Bond discovers that Orlov has been supplying Khan with priceless Russian treasures and smuggling them into the West with Octopussy’s circus troupe. Orlov plans to meet Khan in East Germany at the circus. Khan’s assassins have killed Vijay. Bond infiltrates the circus and finds that Orlov has replaced the treasures with a nuclear warhead set to explode when the circus entertains the U.S. Air Force in West Germany. Bond takes Orlov’s car and boards the circus train. After some rather amazing fights atop the train and car-chases through German villages, Orlov is killed and Bond kills Mischka and Grishka, then penetrates the circus and convinces Octopussy that Khan has betrayed her. She helps him deactivate the bomb, saving the day.

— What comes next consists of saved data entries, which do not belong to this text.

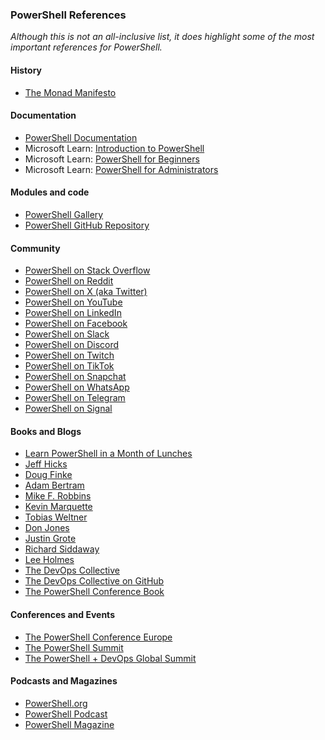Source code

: ### PowerShell References

_Although this is not an all-inclusive list, it does highlight some of the most important references for PowerShell._

#### History

- [The Monad Manifesto](https://jsnover.com/Docs/MonadManifesto.pdf)

#### Documentation

- [PowerShell Documentation](https://docs.microsoft.com/en-us/powershell/scripting/overview?view=powershell-7.2)
- Microsoft Learn: [Introduction to PowerShell](https://learn.microsoft.com/en-us/learn/paths/powershell-first-steps)
- Microsoft Learn: [PowerShell for Beginners](https://learn.microsoft.com/en-us/learn/paths/powershell-beginner)
- Microsoft Learn: [PowerShell for Administrators](https://learn.microsoft.com/en-us/learn/paths/powershell-admin)

#### Modules and code

- [PowerShell Gallery](https://www.powershellgallery.com/)
- [PowerShell GitHub Repository](https://www.github.com/powershell/powershell)

#### Community

- [PowerShell on Stack Overflow](https://stackoverflow.com/questions/tagged/powershell)
- [PowerShell on Reddit](https://www.reddit.com/r/PowerShell/)
- [PowerShell on X (aka Twitter)](https://twitter.com/PowerShell_Team)
- [PowerShell on YouTube](https://www.youtube.com/user/powershellorg)
- [PowerShell on LinkedIn](https://www.linkedin.com/groups/2442309/)
- [PowerShell on Facebook](https://www.facebook.com/groups/powershell.org/)
- [PowerShell on Slack](https://powershell.slack.com/)
- [PowerShell on Discord](https://discord.com/invite/9VQ8N4t)
- [PowerShell on Twitch](https://www.twitch.tv/powershell)
- [PowerShell on TikTok](https://www.tiktok.com/@powershellorg)
- [PowerShell on Snapchat](https://www.snapchat.com/add/powershellorg)
- [PowerShell on WhatsApp](https://chat.whatsapp.com/invite/7v8)
- [PowerShell on Telegram](https://t.me/powershellorg)
- [PowerShell on Signal](https://signal.group/#CjQKIPT9z0YwQJQJ9QJQJQJQ)

#### Books and Blogs

- [Learn PowerShell in a Month of Lunches](https://www.manning.com/books/learn-windows-powershell-in-a-month-of-lunches-third-edition)
- [Jeff Hicks](https://jdhitsolutions.com/blog/)
- [Doug Finke](https://dfinke.github.io/)
- [Adam Bertram](https://adamtheautomator.com/)
- [Mike F. Robbins](https://mikefrobbins.com/)
- [Kevin Marquette](https://kevinmarquette.github.io/)
- [Tobias Weltner](https://powershell.com/)
- [Don Jones](https://donjones.com/)
- [Justin Grote](https://www.justinvanaken.com/)
- [Richard Siddaway](https://richardsiddaway.com/)
- [Lee Holmes](https://www.leeholmes.com/)
- [The DevOps Collective](https://devopscollective.org/)
- [The DevOps Collective on GitHub](https://github.com/devops-collective)
- [The PowerShell Conference Book](https://leanpub.com/powershell-conference-book)

#### Conferences and Events

- [The PowerShell Conference Europe](https://psconf.eu/)
- [The PowerShell Summit](https://powershell.org/summit/)
- [The PowerShell + DevOps Global Summit](https://events.devopscollective.org/)

#### Podcasts and Magazines

- [PowerShell.org](https://powershell.org/)
- [PowerShell Podcast](https://powershell.org/podcast/)
- [PowerShell Magazine](https://powershellmagazine.com/)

Khan returns to his palace and prepares to escape. Bond arrives just as Octopussy’s troops assault the palace. Octopussy tries to kill Khan but is captured by Gobinda. Taking her as hostage, Khan and Gobinda abandon the palace. They try to escape by plane, but Bond disables it. Gobinda falls to his death, Bond and Octopussy jump to safety, and Khan is killed when the plane crashes. Bond recuperates with Octopussy on her private yacht.

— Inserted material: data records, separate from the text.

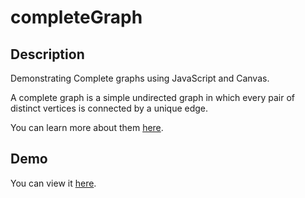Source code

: completeGraph
=============


Description
-----------

Demonstrating Complete graphs using JavaScript and Canvas. 

A complete graph is a simple undirected graph in which every pair of distinct vertices is connected by a unique edge.

You can learn more about them [here](http://en.wikipedia.org/wiki/Complete_graph).

Demo
-----------------

You can view it [here](http://yvescourtois.com/completeGraph/).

The film was directed by John Glen, the script written by George MacDonald Fraser, Richard Maibaum, and Michael G. Wilson, based loosely on the short stories Octopussy and The Living Daylights by Ian Fleming. It was produced by Albert Broccoli and Michael G. Wilson  and released four months before Sean Connery appeared in Never Say Never Again. It made money but was met by mixed reviews. It was set in India because Bond films had never been there. Roger Moore had not planned to be in the film, but when Sean Connery appeared in competition, Moore was persuaded to return. John Barry also returned to do the score. The film performed better than the Connery film. The action scenes were praised, but the dumb jokes in which Roger Moore wears a clown suit and a gorilla costume and does the Tarzan yell as he swings on a vine were just embarrassing.

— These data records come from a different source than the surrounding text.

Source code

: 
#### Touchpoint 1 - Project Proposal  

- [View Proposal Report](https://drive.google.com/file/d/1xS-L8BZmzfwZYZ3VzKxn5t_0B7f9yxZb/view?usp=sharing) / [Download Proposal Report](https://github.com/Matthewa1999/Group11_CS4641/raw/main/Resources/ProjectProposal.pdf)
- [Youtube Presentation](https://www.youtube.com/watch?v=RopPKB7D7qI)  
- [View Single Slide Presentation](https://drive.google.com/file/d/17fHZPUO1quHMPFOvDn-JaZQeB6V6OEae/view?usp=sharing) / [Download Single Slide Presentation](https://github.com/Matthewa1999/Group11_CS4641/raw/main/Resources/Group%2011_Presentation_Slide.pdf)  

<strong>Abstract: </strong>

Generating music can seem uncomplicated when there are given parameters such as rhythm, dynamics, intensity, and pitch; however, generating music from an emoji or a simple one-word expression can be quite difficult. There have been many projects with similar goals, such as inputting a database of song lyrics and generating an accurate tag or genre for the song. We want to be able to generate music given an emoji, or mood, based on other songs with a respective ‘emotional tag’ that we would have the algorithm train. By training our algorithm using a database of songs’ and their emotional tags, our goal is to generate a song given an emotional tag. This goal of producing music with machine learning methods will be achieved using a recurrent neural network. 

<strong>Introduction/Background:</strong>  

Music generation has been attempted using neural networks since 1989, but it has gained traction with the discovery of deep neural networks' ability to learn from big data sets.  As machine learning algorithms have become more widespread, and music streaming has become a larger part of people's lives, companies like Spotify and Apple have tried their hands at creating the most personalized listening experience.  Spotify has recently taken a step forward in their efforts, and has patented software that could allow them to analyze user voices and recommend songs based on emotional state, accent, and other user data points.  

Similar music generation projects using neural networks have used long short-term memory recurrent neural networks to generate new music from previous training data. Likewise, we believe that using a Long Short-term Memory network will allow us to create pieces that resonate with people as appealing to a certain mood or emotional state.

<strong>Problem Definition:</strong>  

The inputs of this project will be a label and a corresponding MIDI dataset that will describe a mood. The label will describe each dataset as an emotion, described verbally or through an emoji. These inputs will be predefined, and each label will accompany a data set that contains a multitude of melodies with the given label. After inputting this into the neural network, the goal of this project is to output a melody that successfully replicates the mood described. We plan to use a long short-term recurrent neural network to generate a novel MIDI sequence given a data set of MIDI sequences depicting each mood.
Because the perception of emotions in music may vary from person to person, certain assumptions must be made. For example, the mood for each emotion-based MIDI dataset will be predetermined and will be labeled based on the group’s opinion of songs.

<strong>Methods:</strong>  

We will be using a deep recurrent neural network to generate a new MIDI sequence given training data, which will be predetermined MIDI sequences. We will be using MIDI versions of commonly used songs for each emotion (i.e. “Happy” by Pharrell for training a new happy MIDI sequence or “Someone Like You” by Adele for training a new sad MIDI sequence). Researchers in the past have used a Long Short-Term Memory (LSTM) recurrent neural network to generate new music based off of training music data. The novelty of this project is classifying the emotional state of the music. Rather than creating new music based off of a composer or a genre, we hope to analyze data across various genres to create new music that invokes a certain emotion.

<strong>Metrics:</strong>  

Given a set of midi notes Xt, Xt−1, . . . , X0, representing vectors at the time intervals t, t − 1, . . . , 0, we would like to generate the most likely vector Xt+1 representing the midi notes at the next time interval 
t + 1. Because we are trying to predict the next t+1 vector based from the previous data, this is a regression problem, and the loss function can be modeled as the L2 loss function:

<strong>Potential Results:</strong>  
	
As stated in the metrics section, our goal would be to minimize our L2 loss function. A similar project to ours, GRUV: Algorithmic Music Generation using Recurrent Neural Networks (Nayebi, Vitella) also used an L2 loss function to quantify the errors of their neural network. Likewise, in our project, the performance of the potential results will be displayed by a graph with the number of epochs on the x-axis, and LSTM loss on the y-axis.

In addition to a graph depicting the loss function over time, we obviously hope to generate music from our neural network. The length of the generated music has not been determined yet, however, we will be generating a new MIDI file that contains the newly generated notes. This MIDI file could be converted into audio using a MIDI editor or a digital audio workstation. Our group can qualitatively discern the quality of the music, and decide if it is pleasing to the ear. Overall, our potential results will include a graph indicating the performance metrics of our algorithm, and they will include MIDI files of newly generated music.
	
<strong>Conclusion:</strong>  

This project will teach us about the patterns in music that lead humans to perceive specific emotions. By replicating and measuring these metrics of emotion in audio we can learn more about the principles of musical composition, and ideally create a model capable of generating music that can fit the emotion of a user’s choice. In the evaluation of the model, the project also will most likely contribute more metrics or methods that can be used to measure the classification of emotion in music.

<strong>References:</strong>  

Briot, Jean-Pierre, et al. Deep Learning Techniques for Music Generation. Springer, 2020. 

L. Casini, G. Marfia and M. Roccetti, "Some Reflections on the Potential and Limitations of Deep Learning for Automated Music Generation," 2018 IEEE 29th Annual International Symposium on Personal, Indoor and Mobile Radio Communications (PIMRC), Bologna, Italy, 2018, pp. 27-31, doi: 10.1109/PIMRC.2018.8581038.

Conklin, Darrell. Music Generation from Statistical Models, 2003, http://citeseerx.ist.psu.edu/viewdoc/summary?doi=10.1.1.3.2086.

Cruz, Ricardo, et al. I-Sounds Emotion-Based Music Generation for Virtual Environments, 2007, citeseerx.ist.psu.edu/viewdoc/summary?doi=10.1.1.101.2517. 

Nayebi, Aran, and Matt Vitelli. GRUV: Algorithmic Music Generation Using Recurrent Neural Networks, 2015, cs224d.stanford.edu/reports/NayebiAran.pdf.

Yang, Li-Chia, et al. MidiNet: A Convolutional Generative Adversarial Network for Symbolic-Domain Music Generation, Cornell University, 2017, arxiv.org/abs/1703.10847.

Barbara Carrera turned down the role of Octopussy to work with Sean Connery in Never Say Never Again. Vijay Armitraj was not in Actor’s Equity, but Albert Broccoli arranged for him to appear on the Fantasy Island TV series in 1977, so he would have Screen Actors Guild membership. Paul Hardwick played the Soviet Chairman role because he resembled Leonid Brezhnev, but Brezhnev died before the movie was released. Roger Moore was an executive board member at the House of Fabergé. The blue-ring octopus is terminally venomous and there is no antidote, but the octopus in the film is the size of the Alien Facehugger, and the real creature is tiny. The real Fabergé egg was the Imperial Coronation egg by Peter Carl Fabergé. Inside is a model of the Russian Imperial coronation coach in gold and diamonds. The fake copy appeared in Ocean’s Twelve in 2004. Udaipur’s Lake Palace Hotel is now referred to as the Octopussy hotel.